Ceux qui croient encore que les Américains ont
déclenché la guerre du Golfe pour sauver
le petit Koweït des griffes du grand méchant
Saddam seraient bien avisés de lire l'autobiographie
de Norman Schwarzkopf. Le pétulant général
y annonce noir sur blanc le motif réel de cette
intervention: le pétrole.
On y apprend la création, en 1983, d'un important
organisme militaire sous le nom de Central Command.
Ce dispositif avait pour mission de coordonner la présence
américaine au Proche-Orient. En fait, son principal
objectif était d'empêcher l'Union soviétique
de s'emparer des champs pétrolifères iraniens.
Le cas échéant, plusieurs divisions de
marines devaient être parachutées dans
les zones montagneuses du nord de l'Iran.
Autrement dit, les Etats-Unis avaient délibérément
pris l'option d'exposer leurs meilleures troupes aux
portes mêmes de l'URSS, avec le risque de déclenchement
de la Troisième Guerre mondiale, pour sauver
quelques puits de pétrole. Voilà qui en
dit long sur le rôle de l'énergie dans
les équilibres géopolitiques mondiaux.
La conviction du général est faite: "Il
n'y a pas, dit-il, de région plus importante
au monde". A ses collègues du Pentagone
davantage intéressés par l'évolution
du côté de l'Extrême-Orient, il s'écrie
un jour: "Dieu du ciel, qu'aurons-nous à
faire du Pacifique sans le pétrole du Proche-Orient
?". Il est vrai que Norman Schwarzkopf a fait ses
comptes. Il avait notamment découvert que les
importations de pétrole des Etats-Unis en provenance
de la zone du Golfe correspondent aux deux tiers de
la consommation du Japon et à 30 % de celle d'Europe
occidentale. "Cette région abrite 65% des
réserves mondiales. Au rythme d'extraction actuel,
elle fournira du pétrole pendant deux cents ans
au moins", écrit-il dans ses Mémoires.
Autre sujet de préoccupation de Washington: les
ressources pétrolières des Etats-Unis
économiquement exploitables seront épuisées
dans une vingtaine d'années. "Dans l'hypothèse
qu'aucune source de substitution ne soit disponible
d'ici là (aveu candide que l'on a tiré
un trait sur le nucléaire dans certaines sphères
de l'establishment américain), les Etats-Unis
dépendront alors entièrement du Proche-Orient",
souligne Schwarzkopf. Et de conclure que "les pays
industriels amis d'aujourd'hui - Japon, Grande-Bretagne,
France et Allemagne - deviendront alors des concurrents
féroces".
Les chancelleries européennes seraient bien avisées
de prendre l'avertissement très au sérieux.

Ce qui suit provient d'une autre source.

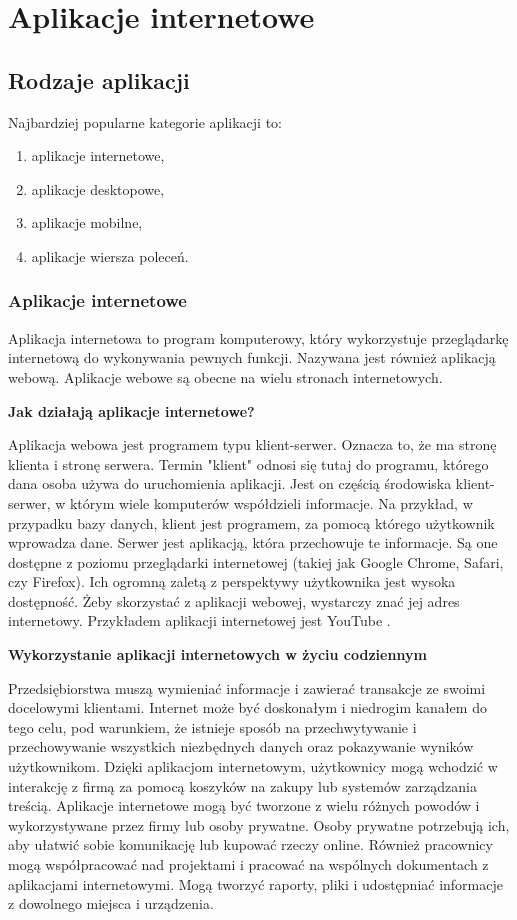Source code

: \chapter{Aplikacje internetowe}

\section{Rodzaje aplikacji}
Najbardziej popularne kategorie aplikacji \cite{typy-aplikacji} to:
\begin{enumerate}
    \item aplikacje internetowe,
    \item aplikacje desktopowe,
    \item aplikacje mobilne,
    \item aplikacje wiersza poleceń.
\end{enumerate}

\subsection{Aplikacje internetowe}
Aplikacja internetowa to program komputerowy, który wykorzystuje przeglądarkę internetową do wykonywania pewnych funkcji. Nazywana jest również aplikacją webową. Aplikacje webowe są obecne na wielu stronach internetowych. 

\textbf{Jak działają aplikacje internetowe?}

Aplikacja webowa jest programem typu klient-serwer. Oznacza to, że ma stronę klienta i stronę serwera. Termin "klient" odnosi się tutaj do programu, którego dana osoba używa do uruchomienia aplikacji. Jest on częścią środowiska klient-serwer, w którym wiele komputerów współdzieli informacje. Na przykład, w przypadku bazy danych, klient jest programem, za pomocą którego użytkownik wprowadza dane. Serwer jest aplikacją, która przechowuje te informacje. Są one dostępne z poziomu przeglądarki internetowej (takiej jak Google Chrome, Safari, czy Firefox). Ich ogromną zaletą z perspektywy użytkownika jest wysoka dostępność. Żeby skorzystać z aplikacji webowej, wystarczy znać jej adres internetowy. Przykładem aplikacji internetowej jest YouTube \cite{youtube}.

\textbf{Wykorzystanie aplikacji internetowych w życiu codziennym}

Przedsiębiorstwa muszą wymieniać informacje i zawierać transakcje ze swoimi docelowymi klientami. Internet może być doskonałym i niedrogim kanałem do tego celu, pod warunkiem, że istnieje sposób na przechwytywanie i przechowywanie wszystkich niezbędnych danych oraz pokazywanie wyników użytkownikom. Dzięki aplikacjom internetowym, użytkownicy mogą wchodzić w interakcję z firmą za pomocą koszyków na zakupy lub systemów zarządzania treścią. Aplikacje internetowe mogą być tworzone z wielu różnych powodów i wykorzystywane przez firmy lub osoby prywatne. Osoby prywatne potrzebują ich, aby ułatwić sobie komunikację lub kupować rzeczy online. Również pracownicy mogą współpracować nad projektami i pracować na wspólnych dokumentach z aplikacjami internetowymi. Mogą tworzyć raporty, pliki i udostępniać informacje z dowolnego miejsca i urządzenia.

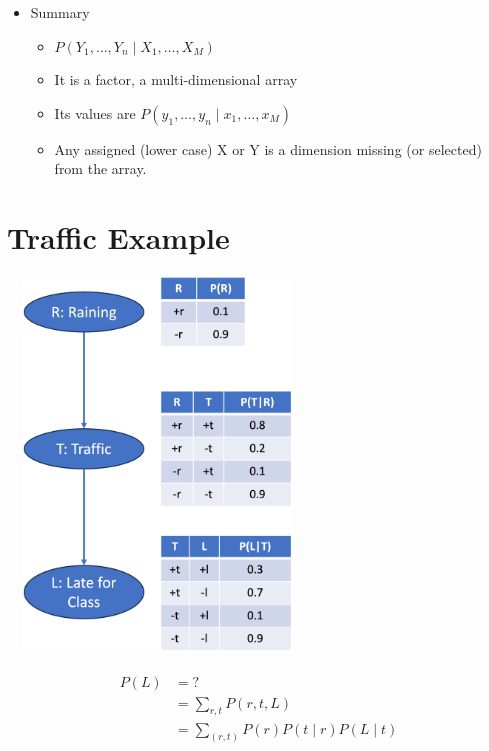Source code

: \documentclass[11pt,a4paper]{report}
\begin{document}
\begin{itemize}
    \item Summary
        \begin{itemize}
            \item $P(Y_{1}, \ldots, Y_{n} \mid X_{1}, \ldots, X_{M})$
            \item It is a factor, a multi-dimensional array
            \item Its values are $P(y_{1}, \ldots, y_{n} \mid x_{1}, \ldots, x_{M})$
            \item Any assigned (lower case) X or Y is a dimension missing (or selected) from the array.
        \end{itemize}
    
\end{itemize}

\section{Traffic Example}

\includegraphics[width = 8cm, height = 10cm]{traffic_eg.png}

\begin{center}
    \begin{equation}
        \begin{split}
            P(L) & = ? \\
            & = \sum_{r,t}P(r,t,L) \\
            & = \sum_(r,t)P(r)P(t \mid r)P(L \mid t) \\
        \end{split}
    \end{equation}
\end{center}
\end{document}
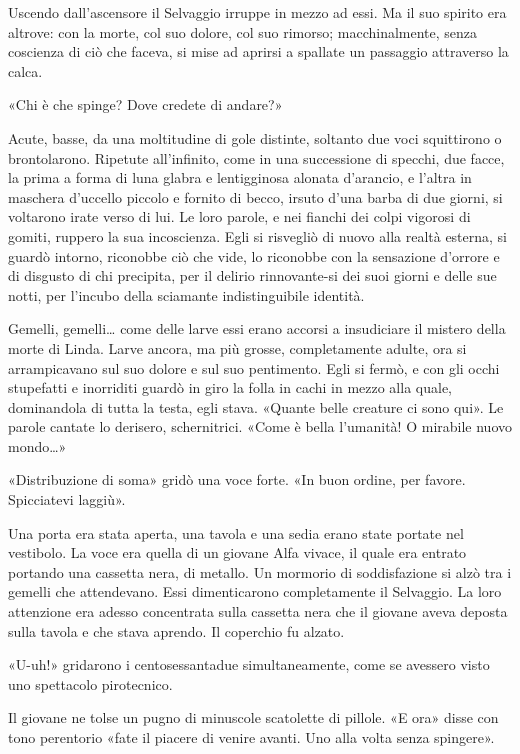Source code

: \documentclass[
a5paper, %
10pt, %
twoside, 
onecolumn, %
openany, %
]{memoir}
\begin{document}
Uscendo dall’ascensore il Selvaggio irruppe in mezzo ad essi. Ma il suo spirito era altrove: con la morte, col suo dolore, col suo rimorso; macchinalmente, senza coscienza di ciò che faceva, si mise ad aprirsi a spallate un passaggio attraverso la calca.

«Chi è che spinge? Dove credete di andare?»

Acute, basse, da una moltitudine di gole distinte, soltanto due voci squittirono o brontolarono. Ripetute all’infinito, come in una successione di specchi, due facce, la prima a forma di luna glabra e lentigginosa alonata d’arancio, e l’altra in maschera d’uccello piccolo e fornito di becco, irsuto d’una barba di due giorni, si voltarono irate verso di lui. Le loro parole, e nei fianchi dei colpi vigorosi di gomiti, ruppero la sua incoscienza. Egli si risvegliò di nuovo alla realtà esterna, si guardò intorno, riconobbe ciò che vide, lo riconobbe con la sensazione d’orrore e di disgusto di chi precipita, per il delirio rinnovante-si dei suoi giorni e delle sue notti, per l’incubo della sciamante indistinguibile identità.

Gemelli, gemelli… come delle larve essi erano accorsi a insudiciare il mistero della morte di Linda. Larve ancora, ma più grosse, completamente adulte, ora si arrampicavano sul suo dolore e sul suo pentimento. Egli si fermò, e con gli occhi stupefatti e inorriditi guardò in giro la folla in cachi in mezzo alla quale, dominandola di tutta la testa, egli stava. «Quante belle creature ci sono qui». Le parole cantate lo derisero, schernitrici. «Come è bella l’umanità! O mirabile nuovo mondo…»

«Distribuzione di soma» gridò una voce forte. «In buon ordine, per favore. Spicciatevi laggiù».

Una porta era stata aperta, una tavola e una sedia erano state portate nel vestibolo. La voce era quella di un giovane Alfa vivace, il quale era entrato portando una cassetta nera, di metallo. Un mormorio di soddisfazione si alzò tra i gemelli che attendevano. Essi dimenticarono completamente il Selvaggio. La loro attenzione era adesso concentrata sulla cassetta nera che il giovane aveva deposta sulla tavola e che stava aprendo. Il coperchio fu alzato.

«U-uh!» gridarono i centosessantadue simultaneamente, come se avessero visto uno spettacolo pirotecnico.

Il giovane ne tolse un pugno di minuscole scatolette di pillole. «E ora» disse con tono perentorio «fate il piacere di venire avanti. Uno alla volta senza spingere».
\end{document}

On mesure mieux, à la lumière de ce propos,
le risque économique et politique qui consiste
à maintenir un approvisionnement énergétique
basé sur le pétrole. Nul doute que, le
moment venu, la France et le Japon se retrouveront dans
une position privilégiée grâce à
leur ambitieux programme nucléaire.
Tout le monde n'a pas l'aplomb et la franchise du vainqueur
de la guerre du Golfe. Dans le domaine de l'énergie,
les acteurs avancent masqués. Les discours angéliques
sur la sauvegarde de la planète, sur la lutte
contre la pauvreté et les déséquilibres
économiques cachent une réalité
beaucoup plus prosaïque.
La Suisse n'échappe pas à ce phénomène.
Sous le couvert de la controverse énergétique,
on assiste dans notre pays depuis une quinzaine d'années
à une redistribution du pouvoir. Grâce
à d'importants moyens financiers mis au service
d'une stratégie limpide, des associations dépourvues
de toute légitimité démocratique
se sont solidement installées dans nos institutions.

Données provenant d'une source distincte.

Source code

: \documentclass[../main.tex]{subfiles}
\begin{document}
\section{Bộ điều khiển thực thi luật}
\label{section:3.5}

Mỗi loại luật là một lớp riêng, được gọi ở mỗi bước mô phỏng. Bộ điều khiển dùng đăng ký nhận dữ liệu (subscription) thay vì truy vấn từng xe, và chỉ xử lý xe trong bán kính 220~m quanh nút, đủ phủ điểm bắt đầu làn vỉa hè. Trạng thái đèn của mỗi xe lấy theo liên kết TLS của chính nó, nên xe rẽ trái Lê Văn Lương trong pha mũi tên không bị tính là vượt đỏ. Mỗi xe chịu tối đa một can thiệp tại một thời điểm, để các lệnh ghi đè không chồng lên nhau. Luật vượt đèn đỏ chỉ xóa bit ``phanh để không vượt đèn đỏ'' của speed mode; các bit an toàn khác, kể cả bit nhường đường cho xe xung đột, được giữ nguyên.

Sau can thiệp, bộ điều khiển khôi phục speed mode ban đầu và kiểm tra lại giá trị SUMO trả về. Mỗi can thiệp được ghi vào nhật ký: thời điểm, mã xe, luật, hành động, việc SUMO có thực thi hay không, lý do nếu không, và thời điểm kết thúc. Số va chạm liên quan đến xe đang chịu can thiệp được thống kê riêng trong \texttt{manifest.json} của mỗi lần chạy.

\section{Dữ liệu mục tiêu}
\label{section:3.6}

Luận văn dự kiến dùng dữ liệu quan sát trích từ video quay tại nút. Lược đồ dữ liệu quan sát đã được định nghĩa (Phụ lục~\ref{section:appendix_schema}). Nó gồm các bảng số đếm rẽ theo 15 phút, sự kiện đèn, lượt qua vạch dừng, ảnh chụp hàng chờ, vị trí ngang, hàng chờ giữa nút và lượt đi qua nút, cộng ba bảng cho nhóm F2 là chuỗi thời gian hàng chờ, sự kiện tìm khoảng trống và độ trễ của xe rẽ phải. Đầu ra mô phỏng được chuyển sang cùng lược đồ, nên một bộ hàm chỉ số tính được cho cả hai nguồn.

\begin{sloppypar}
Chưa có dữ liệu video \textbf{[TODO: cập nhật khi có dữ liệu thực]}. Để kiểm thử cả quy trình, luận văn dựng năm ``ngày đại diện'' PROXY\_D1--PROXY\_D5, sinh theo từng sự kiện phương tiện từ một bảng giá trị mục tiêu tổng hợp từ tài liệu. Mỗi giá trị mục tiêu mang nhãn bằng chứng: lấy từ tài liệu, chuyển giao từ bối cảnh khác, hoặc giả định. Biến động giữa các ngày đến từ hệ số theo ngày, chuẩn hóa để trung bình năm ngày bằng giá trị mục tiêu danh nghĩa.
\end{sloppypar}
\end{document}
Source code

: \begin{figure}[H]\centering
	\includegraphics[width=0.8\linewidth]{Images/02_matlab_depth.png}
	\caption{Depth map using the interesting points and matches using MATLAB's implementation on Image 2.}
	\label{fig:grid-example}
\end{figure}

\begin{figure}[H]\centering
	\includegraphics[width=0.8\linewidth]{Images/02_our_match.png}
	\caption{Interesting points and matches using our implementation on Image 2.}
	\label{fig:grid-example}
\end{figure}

Comprenant tout l'intérêt qu'ils pouvaient
tirer des droits de référendum, ces groupements
exercent une pression constante sur la vie économique
et politique du pays. A force de lancer des initiatives
fédérales et cantonales teintées
d'écologisme, ils ont tout naturellement obtenu
la multiplication des lois et des réglementations
qui restreignent la liberté d'entreprise.

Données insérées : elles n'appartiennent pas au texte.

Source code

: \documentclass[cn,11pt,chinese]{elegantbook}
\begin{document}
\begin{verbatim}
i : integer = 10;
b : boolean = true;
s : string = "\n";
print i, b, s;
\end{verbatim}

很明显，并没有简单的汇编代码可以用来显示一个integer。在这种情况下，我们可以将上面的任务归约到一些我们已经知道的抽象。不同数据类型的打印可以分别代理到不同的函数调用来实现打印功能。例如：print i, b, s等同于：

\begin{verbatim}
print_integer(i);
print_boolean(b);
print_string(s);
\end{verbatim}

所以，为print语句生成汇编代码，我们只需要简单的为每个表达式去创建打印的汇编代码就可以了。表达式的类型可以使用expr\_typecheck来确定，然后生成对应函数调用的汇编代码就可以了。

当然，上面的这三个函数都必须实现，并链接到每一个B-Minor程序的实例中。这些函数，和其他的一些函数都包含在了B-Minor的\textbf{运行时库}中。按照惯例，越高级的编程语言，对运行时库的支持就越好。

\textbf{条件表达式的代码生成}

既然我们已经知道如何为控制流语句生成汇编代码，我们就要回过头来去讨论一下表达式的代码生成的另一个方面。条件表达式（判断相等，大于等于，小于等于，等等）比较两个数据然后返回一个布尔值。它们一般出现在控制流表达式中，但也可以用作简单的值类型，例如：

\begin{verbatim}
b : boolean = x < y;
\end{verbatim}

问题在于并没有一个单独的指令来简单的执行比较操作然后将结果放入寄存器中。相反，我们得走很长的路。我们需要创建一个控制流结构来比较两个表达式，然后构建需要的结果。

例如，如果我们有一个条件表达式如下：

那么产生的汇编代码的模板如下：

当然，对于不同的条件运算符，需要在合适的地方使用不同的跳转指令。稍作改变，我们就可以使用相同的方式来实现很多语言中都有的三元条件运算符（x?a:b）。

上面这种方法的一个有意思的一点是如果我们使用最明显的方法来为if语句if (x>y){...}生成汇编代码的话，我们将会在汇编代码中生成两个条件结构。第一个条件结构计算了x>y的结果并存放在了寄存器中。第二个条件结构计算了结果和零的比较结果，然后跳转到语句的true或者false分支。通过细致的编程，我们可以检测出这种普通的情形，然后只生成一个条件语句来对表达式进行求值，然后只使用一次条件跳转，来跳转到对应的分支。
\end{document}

Résultat: des sociétés désireuses
de s'agrandir ou d'implanter de nouvelles installations
traitent aujourd'hui directement avec les associations
écologistes pour s'épargner les procédures
d'opposition. L'obligation faite par le Tribunal fédéral
à l'EOS de s'entendre avec le WWF pour la réalisation
de Cleuson-Dixence en dit long sur la dérive
de l'Etat de droit.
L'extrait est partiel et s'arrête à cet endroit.